▶ [WHAT YOU HAVE TO DO]:
Leave out the pictures and retype everything else in the records below exactly.

▶ [SOURCE RECORDS]:
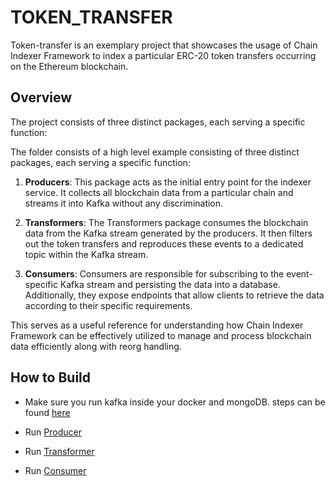 # TOKEN_TRANSFER

Token-transfer is an exemplary project that showcases the usage of Chain Indexer Framework to index a particular ERC-20 token transfers occurring on the Ethereum blockchain.

## Overview

The project consists of three distinct packages, each serving a specific function:

The folder consists of a high level example consisting of three distinct packages, each serving a specific function:

1. **Producers**: This package acts as the initial entry point for the indexer service. It collects all blockchain data from a particular chain and streams it into Kafka without any discrimination.

2. **Transformers**: The Transformers package consumes the blockchain data from the Kafka stream generated by the producers. It then filters out the token transfers and reproduces these events to a dedicated topic within the Kafka stream.

3. **Consumers**: Consumers are responsible for subscribing to the event-specific Kafka stream and persisting the data into a database. Additionally, they expose endpoints that allow clients to retrieve the data according to their specific requirements.

This serves as a useful reference for understanding how Chain Indexer Framework can be effectively utilized to manage and process blockchain data efficiently along with reorg handling.

## How to Build

- Make sure you run kafka inside your docker and mongoDB. steps can be found [here](../README.md)
- Run [Producer](./producer/README.md)

- Run [Transformer](./transformer/README.md)

- Run [Consumer](./consumer/README.md)
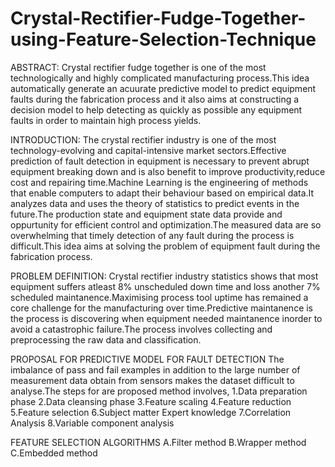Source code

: # Crystal-Rectifier-Fudge-Together-using-Feature-Selection-Technique

ABSTRACT:
    Crystal rectifier fudge together is one of the most technologically and highly complicated manufacturing process.This idea automatically generate an acuurate predictive model to predict equipment faults during the fabrication process and it also aims at constructing a decision model to help detecting as quickly as possible any equipment faults in order to maintain high process yields.
      
      
INTRODUCTION:
     The crystal rectifier industry is one of the most technology-evolving and capital-intensive market sectors.Effective prediction of fault detection in equipment is necessary to prevent abrupt equipment breaking down and is also benefit to improve productivity,reduce cost and repairing time.Machine Learning is the engineering of methods that enable computers to adapt their behaviour based on empirical data.It analyzes data and uses the theory of statistics to predict events in the future.The production state and equipment state data provide and oppurtunity for efficient control and optimization.The measured data are so overwhelming that timely detection of any fault during the process is difficult.This idea aims at solving the problem of equipment fault during the fabrication process.


PROBLEM DEFINITION:
      Crystal rectifier industry statistics shows that most equipment suffers atleast 8% unscheduled down time and loss another 7% scheduled maintanence.Maximising process tool uptime has remained a core challenge for the manufacturing over time.Predictive maintanence is the process is discovering when equipment needed maintanence inorder to avoid a catastrophic failure.The process involves collecting and preprocessing the raw data and classification.
       
       
PROPOSAL FOR PREDICTIVE MODEL FOR FAULT DETECTION
        The imbalance of pass and fail examples in addition to the large number of measurement data obtain from sensors makes the dataset difficult to analyse.The steps for are proposed method involves,
       1.Data preparation phase
       2.Data cleansing phase
       3.Feature scaling 
       4.Feature reduction 
       5.Feature selection
       6.Subject matter Expert knowledge
       7.Correlation Analysis
       8.Variable component analysis
       
  
  FEATURE SELECTION ALGORITHMS
        A.Filter method
        B.Wrapper method
        C.Embedded method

▶ [WRITTEN ANSWER]:
 # TOKEN_TRANSFER

Token-transfer is an exemplary project that showcases the usage of Chain Indexer Framework to index a particular ERC-20 token transfers occurring on the Ethereum blockchain.

## Overview

The project consists of three distinct packages, each serving a specific function:

The folder consists of a high level example consisting of three distinct packages, each serving a specific function:

1. **Producers**: This package acts as the initial entry point for the indexer service. It collects all blockchain data from a particular chain and streams it into Kafka without any discrimination.

2. **Transformers**: The Transformers package consumes the blockchain data from the Kafka stream generated by the producers. It then filters out the token transfers and reproduces these events to a dedicated topic within the Kafka stream.

3. **Consumers**: Consumers are responsible for subscribing to the event-specific Kafka stream and persisting the data into a database. Additionally, they expose endpoints that allow clients to retrieve the data according to their specific requirements.

This serves as a useful reference for understanding how Chain Indexer Framework can be effectively utilized to manage and process blockchain data efficiently along with reorg handling.

## How to Build

- Make sure you run kafka inside your docker and mongoDB. steps can be found [here](../README.md)
- Run [Producer](./producer/README.md)

- Run [Transformer](./transformer/README.md)

- Run [Consumer](./consumer/README.md)
Source code

: # Crystal-Rectifier-Fudge-Together-using-Feature-Selection-Technique

ABSTRACT:
    Crystal rectifier fudge together is one of the most technologically and highly complicated manufacturing process.This idea automatically generate an acuurate predictive model to predict equipment faults during the fabrication process and it also aims at constructing a decision model to help detecting as quickly as possible any equipment faults in order to maintain high process yields.
      
      
INTRODUCTION:
     The crystal rectifier industry is one of the most technology-evolving and capital-intensive market sectors.Effective prediction of fault detection in equipment is necessary to prevent abrupt equipment breaking down and is also benefit to improve productivity,reduce cost and repairing time.Machine Learning is the engineering of methods that enable computers to adapt their behaviour based on empirical data.It analyzes data and uses the theory of statistics to predict events in the future.The production state and equipment state data provide and oppurtunity for efficient control and optimization.The measured data are so overwhelming that timely detection of any fault during the process is difficult.This idea aims at solving the problem of equipment fault during the fabrication process.


PROBLEM DEFINITION:
      Crystal rectifier industry statistics shows that most equipment suffers atleast 8% unscheduled down time and loss another 7% scheduled maintanence.Maximising process tool uptime has remained a core challenge for the manufacturing over time.Predictive maintanence is the process is discovering when equipment needed maintanence inorder to avoid a catastrophic failure.The process involves collecting and preprocessing the raw data and classification.
       
       
PROPOSAL FOR PREDICTIVE MODEL FOR FAULT DETECTION
        The imbalance of pass and fail examples in addition to the large number of measurement data obtain from sensors makes the dataset difficult to analyse.The steps for are proposed method involves,
       1.Data preparation phase
       2.Data cleansing phase
       3.Feature scaling 
       4.Feature reduction 
       5.Feature selection
       6.Subject matter Expert knowledge
       7.Correlation Analysis
       8.Variable component analysis
       
  
  FEATURE SELECTION ALGORITHMS
        A.Filter method
        B.Wrapper method
        C.Embedded method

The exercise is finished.